White whales and dangerous obsessions

When the subject happens to be Bill Gates and Microsoft, CNET News.com's Charles Cooper writes, some otherwise sane technology executives engage in some insane pursuits.

Charles Cooper
Charles Cooper Former Executive Editor / News
Charles Cooper was an executive editor at CNET News. He has covered technology and business for more than 25 years, working at CBSNews.com, the Associated Press, Computer & Software News, Computer Shopper, PC Week, and ZDNet.
4 min read
You'd think he's just your garden-variety tech mogul, but there's a certain something about Bill Gates that really drives some of his chief rivals to distraction.

In the past decade and a half, I've watched some of the best brains in the computer industry try to wipe that goofy smile off his face. It's been great entertainment for the folks in the peanut gallery. But sometimes we've had to scratch our heads when--shades of Captain Ahab's pursuit of Moby Dick--Microsoft's rivals have pursued some recklessly bad courses of action.

I'm still trying to put my finger on a full explanation.

Sure, there's the obvious nastiness that results from repeated business friction, especially when the same guy seems always to walk away winning most of the marbles.
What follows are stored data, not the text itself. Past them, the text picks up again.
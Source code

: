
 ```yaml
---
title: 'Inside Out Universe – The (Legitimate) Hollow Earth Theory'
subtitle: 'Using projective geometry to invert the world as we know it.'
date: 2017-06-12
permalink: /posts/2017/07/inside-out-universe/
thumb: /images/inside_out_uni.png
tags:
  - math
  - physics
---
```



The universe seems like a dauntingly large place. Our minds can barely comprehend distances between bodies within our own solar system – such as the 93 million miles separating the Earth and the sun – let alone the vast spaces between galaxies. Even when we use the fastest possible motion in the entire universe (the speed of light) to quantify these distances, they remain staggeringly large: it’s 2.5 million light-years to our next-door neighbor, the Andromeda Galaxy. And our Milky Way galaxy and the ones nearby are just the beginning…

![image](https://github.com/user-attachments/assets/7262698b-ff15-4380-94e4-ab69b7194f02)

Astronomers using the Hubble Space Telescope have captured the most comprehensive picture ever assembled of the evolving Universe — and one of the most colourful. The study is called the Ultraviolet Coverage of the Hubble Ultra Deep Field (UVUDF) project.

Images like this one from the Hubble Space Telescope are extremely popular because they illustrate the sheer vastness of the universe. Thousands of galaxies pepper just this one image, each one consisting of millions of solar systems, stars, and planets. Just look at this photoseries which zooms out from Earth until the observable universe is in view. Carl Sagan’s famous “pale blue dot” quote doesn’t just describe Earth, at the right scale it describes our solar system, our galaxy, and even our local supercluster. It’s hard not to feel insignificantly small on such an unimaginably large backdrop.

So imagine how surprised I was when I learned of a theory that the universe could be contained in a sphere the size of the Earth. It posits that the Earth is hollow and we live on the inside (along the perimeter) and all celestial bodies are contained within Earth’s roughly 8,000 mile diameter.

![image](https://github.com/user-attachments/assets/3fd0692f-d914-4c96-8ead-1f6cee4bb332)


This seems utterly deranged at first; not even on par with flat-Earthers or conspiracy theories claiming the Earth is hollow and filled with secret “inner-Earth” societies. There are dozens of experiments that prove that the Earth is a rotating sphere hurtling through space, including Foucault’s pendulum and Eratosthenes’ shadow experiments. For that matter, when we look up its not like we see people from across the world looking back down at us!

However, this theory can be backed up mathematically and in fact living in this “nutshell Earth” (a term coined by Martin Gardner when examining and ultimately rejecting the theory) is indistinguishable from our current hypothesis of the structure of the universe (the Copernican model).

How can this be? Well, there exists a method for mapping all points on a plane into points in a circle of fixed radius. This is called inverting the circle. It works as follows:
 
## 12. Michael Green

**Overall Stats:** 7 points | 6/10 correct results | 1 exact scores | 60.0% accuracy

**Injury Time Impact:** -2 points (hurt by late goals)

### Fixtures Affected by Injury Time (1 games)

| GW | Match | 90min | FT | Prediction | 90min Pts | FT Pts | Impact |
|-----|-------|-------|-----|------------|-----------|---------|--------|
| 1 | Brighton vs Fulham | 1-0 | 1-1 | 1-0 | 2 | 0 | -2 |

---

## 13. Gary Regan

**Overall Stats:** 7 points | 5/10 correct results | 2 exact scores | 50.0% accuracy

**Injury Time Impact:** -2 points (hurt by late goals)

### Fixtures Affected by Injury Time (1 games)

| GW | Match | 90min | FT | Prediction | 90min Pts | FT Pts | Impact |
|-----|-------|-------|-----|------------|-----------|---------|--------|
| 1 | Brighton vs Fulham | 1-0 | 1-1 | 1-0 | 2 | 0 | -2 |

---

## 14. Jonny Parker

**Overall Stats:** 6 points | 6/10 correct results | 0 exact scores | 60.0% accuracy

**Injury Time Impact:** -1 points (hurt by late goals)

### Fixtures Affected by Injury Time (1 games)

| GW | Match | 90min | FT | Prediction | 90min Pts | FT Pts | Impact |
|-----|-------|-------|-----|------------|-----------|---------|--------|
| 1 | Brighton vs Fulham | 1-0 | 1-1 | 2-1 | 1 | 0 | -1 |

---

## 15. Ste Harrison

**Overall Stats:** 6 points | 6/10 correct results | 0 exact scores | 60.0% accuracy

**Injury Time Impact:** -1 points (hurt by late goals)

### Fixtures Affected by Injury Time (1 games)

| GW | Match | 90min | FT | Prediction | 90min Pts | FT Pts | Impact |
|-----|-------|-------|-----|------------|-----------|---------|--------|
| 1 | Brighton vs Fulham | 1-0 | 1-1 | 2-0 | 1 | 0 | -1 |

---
Now there's some consolation in that the losers can cry foul because the bane of their existence has been judged a law-breaking monopolist by a court of law.

But that still fails to explain decisions made by some of the high-tech bigwigs--and there have been some doozies.

For starters, consider the slow-motion demise of Novell. The company has been heading south since the early 1990s. That's when former CEO Ray Noorda let his fateful obsession with bringing down Bill Gates get the better of his good sense.

Novell was quite successful for much of Noorda's stewardship. The company once enjoyed fat margins and booming sales, and offered far better networking technology than anything developed by Microsoft. But as Redmond methodically improved its network operating system technology, Noorda tinkered with his company's strategic vision. He decided one fateful day that Novell needed to become more Microsoft-like. Just why remains a mystery.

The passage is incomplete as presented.